- [Exercise brief] Transcribe every entry exactly, leaving out any pictures.

- [Material provided]
- Opening Delimiter -

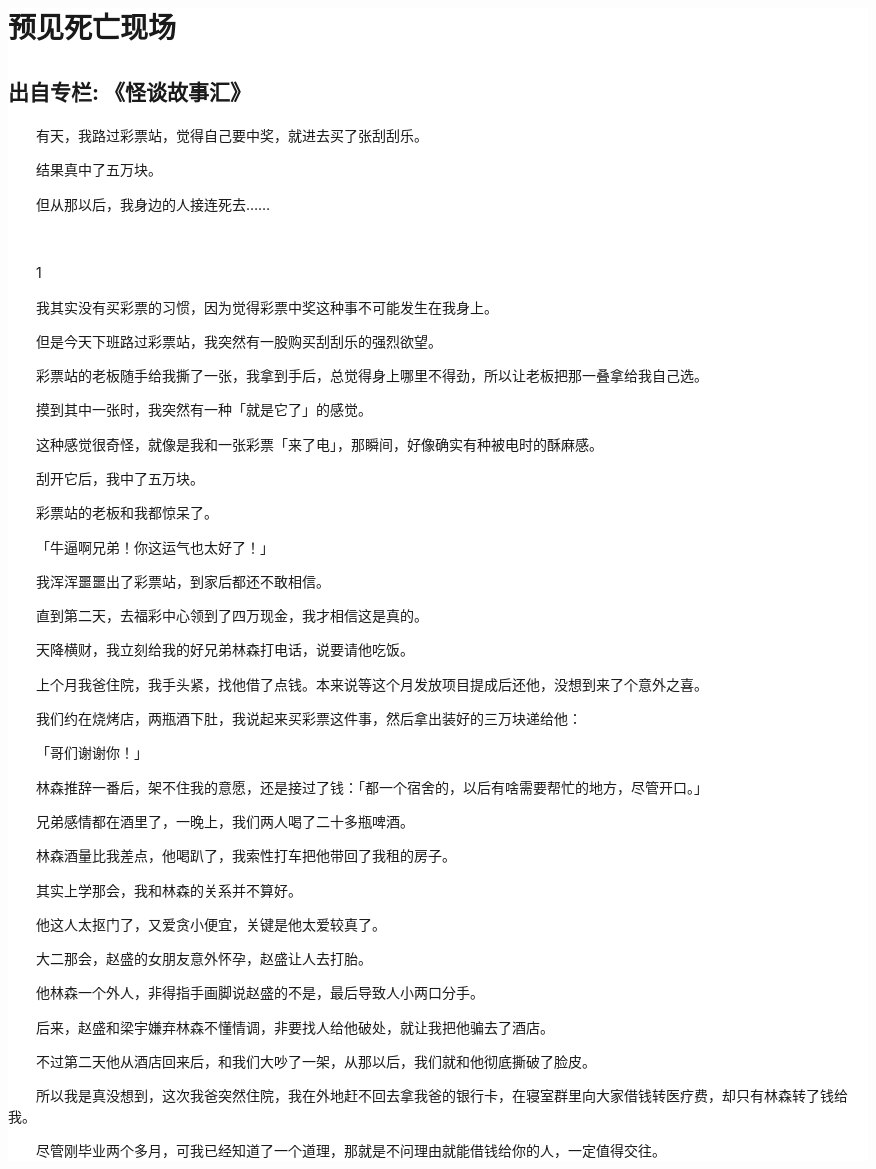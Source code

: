 # 预见死亡现场  
## 出自专栏: 《怪谈故事汇》  
&emsp;&emsp;有天，我路过彩票站，觉得自己要中奖，就进去买了张刮刮乐。  
  
&emsp;&emsp;结果真中了五万块。  
  
&emsp;&emsp;但从那以后，我身边的人接连死去……  
  
&emsp;&emsp;   
  
&emsp;&emsp;1  
  
&emsp;&emsp;我其实没有买彩票的习惯，因为觉得彩票中奖这种事不可能发生在我身上。  
  
&emsp;&emsp;但是今天下班路过彩票站，我突然有一股购买刮刮乐的强烈欲望。  
  
&emsp;&emsp;彩票站的老板随手给我撕了一张，我拿到手后，总觉得身上哪里不得劲，所以让老板把那一叠拿给我自己选。  
  
&emsp;&emsp;摸到其中一张时，我突然有一种「就是它了」的感觉。  
  
&emsp;&emsp;这种感觉很奇怪，就像是我和一张彩票「来了电」，那瞬间，好像确实有种被电时的酥麻感。  
  
&emsp;&emsp;刮开它后，我中了五万块。  
  
&emsp;&emsp;彩票站的老板和我都惊呆了。  
  
&emsp;&emsp;「牛逼啊兄弟！你这运气也太好了！」  
  
&emsp;&emsp;我浑浑噩噩出了彩票站，到家后都还不敢相信。  
  
&emsp;&emsp;直到第二天，去福彩中心领到了四万现金，我才相信这是真的。  
  
&emsp;&emsp;天降横财，我立刻给我的好兄弟林森打电话，说要请他吃饭。  
  
&emsp;&emsp;上个月我爸住院，我手头紧，找他借了点钱。本来说等这个月发放项目提成后还他，没想到来了个意外之喜。  
  
&emsp;&emsp;我们约在烧烤店，两瓶酒下肚，我说起来买彩票这件事，然后拿出装好的三万块递给他：  
  
&emsp;&emsp;「哥们谢谢你！」  
  
&emsp;&emsp;林森推辞一番后，架不住我的意愿，还是接过了钱：「都一个宿舍的，以后有啥需要帮忙的地方，尽管开口。」  
  
&emsp;&emsp;兄弟感情都在酒里了，一晚上，我们两人喝了二十多瓶啤酒。  
  
&emsp;&emsp;林森酒量比我差点，他喝趴了，我索性打车把他带回了我租的房子。  
  
&emsp;&emsp;其实上学那会，我和林森的关系并不算好。  
  
&emsp;&emsp;他这人太抠门了，又爱贪小便宜，关键是他太爱较真了。  
  
&emsp;&emsp;大二那会，赵盛的女朋友意外怀孕，赵盛让人去打胎。  
  
&emsp;&emsp;他林森一个外人，非得指手画脚说赵盛的不是，最后导致人小两口分手。  
  
&emsp;&emsp;后来，赵盛和梁宇嫌弃林森不懂情调，非要找人给他破处，就让我把他骗去了酒店。  
  
&emsp;&emsp;不过第二天他从酒店回来后，和我们大吵了一架，从那以后，我们就和他彻底撕破了脸皮。  
  
&emsp;&emsp;所以我是真没想到，这次我爸突然住院，我在外地赶不回去拿我爸的银行卡，在寝室群里向大家借钱转医疗费，却只有林森转了钱给我。  
  
&emsp;&emsp;尽管刚毕业两个多月，可我已经知道了一个道理，那就是不问理由就能借钱给你的人，一定值得交往。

- Closing Delimiter -

- [Exercise answer]
Source code

: # 预见死亡现场  
## 出自专栏: 《怪谈故事汇》  
&emsp;&emsp;有天，我路过彩票站，觉得自己要中奖，就进去买了张刮刮乐。  
  
&emsp;&emsp;结果真中了五万块。  
  
&emsp;&emsp;但从那以后，我身边的人接连死去……  
  
&emsp;&emsp;   
  
&emsp;&emsp;1  
  
&emsp;&emsp;我其实没有买彩票的习惯，因为觉得彩票中奖这种事不可能发生在我身上。  
  
&emsp;&emsp;但是今天下班路过彩票站，我突然有一股购买刮刮乐的强烈欲望。  
  
&emsp;&emsp;彩票站的老板随手给我撕了一张，我拿到手后，总觉得身上哪里不得劲，所以让老板把那一叠拿给我自己选。  
  
&emsp;&emsp;摸到其中一张时，我突然有一种「就是它了」的感觉。  
  
&emsp;&emsp;这种感觉很奇怪，就像是我和一张彩票「来了电」，那瞬间，好像确实有种被电时的酥麻感。  
  
&emsp;&emsp;刮开它后，我中了五万块。  
  
&emsp;&emsp;彩票站的老板和我都惊呆了。  
  
&emsp;&emsp;「牛逼啊兄弟！你这运气也太好了！」  
  
&emsp;&emsp;我浑浑噩噩出了彩票站，到家后都还不敢相信。  
  
&emsp;&emsp;直到第二天，去福彩中心领到了四万现金，我才相信这是真的。  
  
&emsp;&emsp;天降横财，我立刻给我的好兄弟林森打电话，说要请他吃饭。  
  
&emsp;&emsp;上个月我爸住院，我手头紧，找他借了点钱。本来说等这个月发放项目提成后还他，没想到来了个意外之喜。  
  
&emsp;&emsp;我们约在烧烤店，两瓶酒下肚，我说起来买彩票这件事，然后拿出装好的三万块递给他：  
  
&emsp;&emsp;「哥们谢谢你！」  
  
&emsp;&emsp;林森推辞一番后，架不住我的意愿，还是接过了钱：「都一个宿舍的，以后有啥需要帮忙的地方，尽管开口。」  
  
&emsp;&emsp;兄弟感情都在酒里了，一晚上，我们两人喝了二十多瓶啤酒。  
  
&emsp;&emsp;林森酒量比我差点，他喝趴了，我索性打车把他带回了我租的房子。  
  
&emsp;&emsp;其实上学那会，我和林森的关系并不算好。  
  
&emsp;&emsp;他这人太抠门了，又爱贪小便宜，关键是他太爱较真了。  
  
&emsp;&emsp;大二那会，赵盛的女朋友意外怀孕，赵盛让人去打胎。  
  
&emsp;&emsp;他林森一个外人，非得指手画脚说赵盛的不是，最后导致人小两口分手。  
  
&emsp;&emsp;后来，赵盛和梁宇嫌弃林森不懂情调，非要找人给他破处，就让我把他骗去了酒店。  
  
&emsp;&emsp;不过第二天他从酒店回来后，和我们大吵了一架，从那以后，我们就和他彻底撕破了脸皮。  
  
&emsp;&emsp;所以我是真没想到，这次我爸突然住院，我在外地赶不回去拿我爸的银行卡，在寝室群里向大家借钱转医疗费，却只有林森转了钱给我。  
  
&emsp;&emsp;尽管刚毕业两个多月，可我已经知道了一个道理，那就是不问理由就能借钱给你的人，一定值得交往。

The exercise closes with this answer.